出版への道⑦ 私とフランス革命3
本を書き始めていくうちに、フランス革命への探求も進んでいった。
専門書を書こうと思っていたのだけれど
出版社の著者ミーティングの中での
SF小説を書いたら?というアドバイスにピピっときた私は、
今までとは違うマリー・アントワネット像とルイ16世像を
テーマにしようと、思い立った。
自分でも驚きの発想だったけれど、
書き進めるうちに、アイデアが膨らんでいった。
そして、フィクションなのだけれど、歴史考証は
やはり必要で、改めて資料を集め始めたら
「これは知らなかった~!」ということを、
次々と知ることになっていったのだった。
フランス革命での人権宣言は白人男性のためのもので
万人向けではなかったのだと知った時は、正直いってのけぞりそうになった。
自由・平等・博愛は、万人に対しての物じゃない。
それこそ、人類愛等という発想もなかったから、戦争ができたのだ。
人間の意識は、古代から高速で進化してきたわけじゃないのだと、
つくづく思った。
それなのにこの革命は、ある意味「美談」になっている。
それが常識だなんて、おかしいぞ!
そうなると更に知りたいことが出てくる。
現代のフランスで、自由恋愛度や女性の自立度が高いのは
フランス革命時代に、女性達が立ち位置の低さや不平等さに
声を上げ始めるきっかけにもなったのだともわかってきた。
それでも、女性の立ち位置の向上へと進んでいったのは
近代になってからなのだけれど。
パンを求めて約7000人の市民層の主婦らが行進したという
「ヴェルサイユ行進」にしても、影で煽ったのは、
オルレアン公だろうと言われている。

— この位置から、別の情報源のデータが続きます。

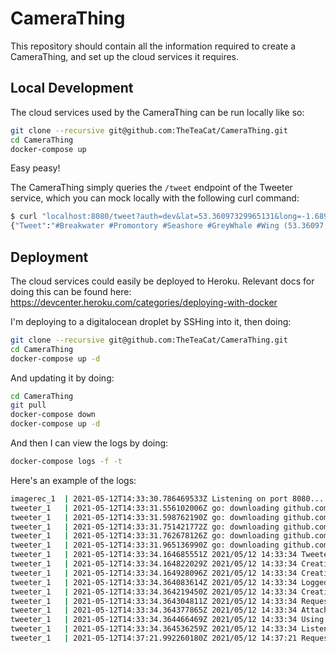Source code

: # CameraThing

This repository should contain all the information required to create a CameraThing, and set up the cloud services it requires.



## Local Development

The cloud services used by the CameraThing can be run locally like so:

```bash
git clone --recursive git@github.com:TheTeaCat/CameraThing.git
cd CameraThing
docker-compose up
```

Easy peasy!

The CameraThing simply queries the `/tweet` endpoint of the Tweeter service, which you can mock locally with the following curl command:

```bash
$ curl "localhost:8080/tweet?auth=dev&lat=53.36097329965131&long=-1.6899902029658576" -F 'image=@./test.jpg'
{"Tweet":"#Breakwater #Promontory #Seashore #GreyWhale #Wing (53.36097,-1.68999)"}
```



## Deployment

The cloud services could easily be deployed to Heroku. Relevant docs for doing this can be found here: https://devcenter.heroku.com/categories/deploying-with-docker

I'm deploying to a digitalocean droplet by SSHing into it, then doing:

```bash
git clone --recursive git@github.com:TheTeaCat/CameraThing.git
cd CameraThing
docker-compose up -d
```

And updating it by doing:

```bash
cd CameraThing
git pull
docker-compose down
docker-compose up -d
```

And then I can view the logs by doing:

```bash
docker-compose logs -f -t
```

Here's an example of the logs:

```bash
imagerec_1  | 2021-05-12T14:33:30.786469533Z Listening on port 8080...
tweeter_1   | 2021-05-12T14:33:31.556102006Z go: downloading github.com/drswork/go-twitter v0.0.0-20190721142740-110a39637298
tweeter_1   | 2021-05-12T14:33:31.598762190Z go: downloading github.com/dghubble/oauth1 v0.7.0
tweeter_1   | 2021-05-12T14:33:31.751421772Z go: downloading github.com/cenkalti/backoff v2.1.1+incompatible
tweeter_1   | 2021-05-12T14:33:31.762678126Z go: downloading github.com/dghubble/sling v1.3.0
tweeter_1   | 2021-05-12T14:33:31.965136990Z go: downloading github.com/google/go-querystring v1.0.0
tweeter_1   | 2021-05-12T14:33:34.164685551Z 2021/05/12 14:33:34 Tweeter service started.
tweeter_1   | 2021-05-12T14:33:34.164822029Z 2021/05/12 14:33:34 Creating recogniser instance...
tweeter_1   | 2021-05-12T14:33:34.164928096Z 2021/05/12 14:33:34 Creating tweeter instance...
tweeter_1   | 2021-05-12T14:33:34.364083614Z 2021/05/12 14:33:34 Logged into twitter as: Camera Thing
tweeter_1   | 2021-05-12T14:33:34.364219450Z 2021/05/12 14:33:34 Creating endpoint instances...
tweeter_1   | 2021-05-12T14:33:34.364304811Z 2021/05/12 14:33:34 Request @ /tweet!
tweeter_1   | 2021-05-12T14:33:34.364377865Z 2021/05/12 14:33:34 Attaching endpoint handlers...
tweeter_1   | 2021-05-12T14:33:34.364466469Z 2021/05/12 14:33:34 Using port 8080...
tweeter_1   | 2021-05-12T14:33:34.364536259Z 2021/05/12 14:33:34 Listening and serving!
tweeter_1   | 2021-05-12T14:37:21.992260180Z 2021/05/12 14:37:21 Request @ /health!
```

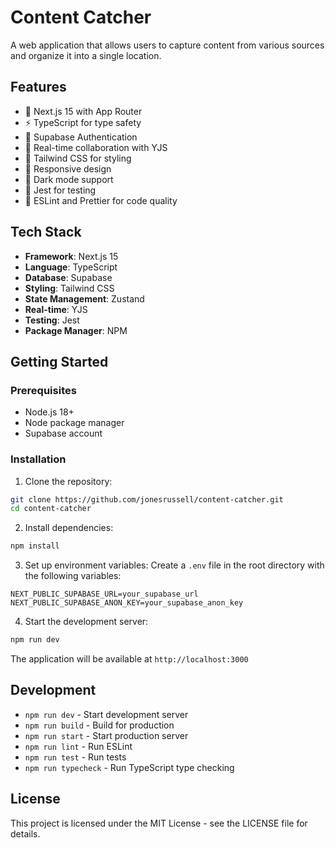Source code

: # Content Catcher

A web application that allows users to capture content from various sources and organize it into a single location.

## Features

- 🚀 Next.js 15 with App Router
- ⚡ TypeScript for type safety
- 🔐 Supabase Authentication
- 🔄 Real-time collaboration with YJS
- 🎨 Tailwind CSS for styling
- 📱 Responsive design
- 🌙 Dark mode support
- 🧪 Jest for testing
- 📝 ESLint and Prettier for code quality

## Tech Stack

- **Framework**: Next.js 15
- **Language**: TypeScript
- **Database**: Supabase
- **Styling**: Tailwind CSS
- **State Management**: Zustand
- **Real-time**: YJS
- **Testing**: Jest
- **Package Manager**: NPM

## Getting Started

### Prerequisites

- Node.js 18+
- Node package manager
- Supabase account

### Installation

1. Clone the repository:
```bash
git clone https://github.com/jonesrussell/content-catcher.git
cd content-catcher
```

2. Install dependencies:
```bash
npm install
```

3. Set up environment variables:
Create a `.env` file in the root directory with the following variables:
```env
NEXT_PUBLIC_SUPABASE_URL=your_supabase_url
NEXT_PUBLIC_SUPABASE_ANON_KEY=your_supabase_anon_key
```

4. Start the development server:
```bash
npm run dev
```

The application will be available at `http://localhost:3000`

## Development

- `npm run dev` - Start development server
- `npm run build` - Build for production
- `npm run start` - Start production server
- `npm run lint` - Run ESLint
- `npm run test` - Run tests
- `npm run typecheck` - Run TypeScript type checking

## License

This project is licensed under the MIT License - see the LICENSE file for details.
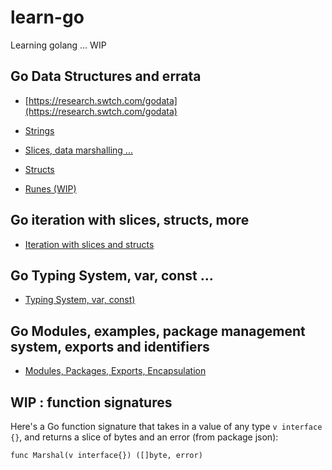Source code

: # learn-go
Learning golang ... WIP

## Go Data Structures and errata

- [https://research.swtch.com/godata](https://research.swtch.com/godata)

- [Strings](./strings/README.md)
- [Slices, data marshalling ...](./slices/README.md)
- [Structs](./structs/README.md)
- [Runes (WIP)](./runes/README.md)

## Go iteration with slices, structs, more
- [Iteration with slices and structs](./iteration-slice-struct/README.md)

## Go Typing System, var, const ...
- [Typing System, var, const)](./typing-system/README.md)

## Go Modules, examples, package management system, exports and identifiers
- [Modules, Packages, Exports, Encapsulation](./module-example/README.md)

## WIP : function signatures

Here's a Go function signature that takes in a value of any type `v interface {}`,
and returns a slice of bytes and an error (from package json):
```
func Marshal(v interface{}) ([]byte, error)
```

市民女性は主役ではなかった。
「女性達に自由と平等を!という発想はなかったなんて!」
そんな男尊女卑がまかり通っていたからこそ、
アントワネットへのバッシングも激しかったわけだ、ともわかってくる。
自由を謳ったフランス革命の立役者と言われる革命家達も、
女性の参政権はもってのほかだと、思っていたのだ。
そんなことは、歴史の授業では習わない。
知れば知るほど、知らないことの多さに気が付いていく。
とにかく、常識ががらがらと崩れるようなことが
次々とわかってきて
そうか、18世紀の世界はパラレルワールドなのね
と、一人頷きながら、未知の世界を垣間見る日々が続いた。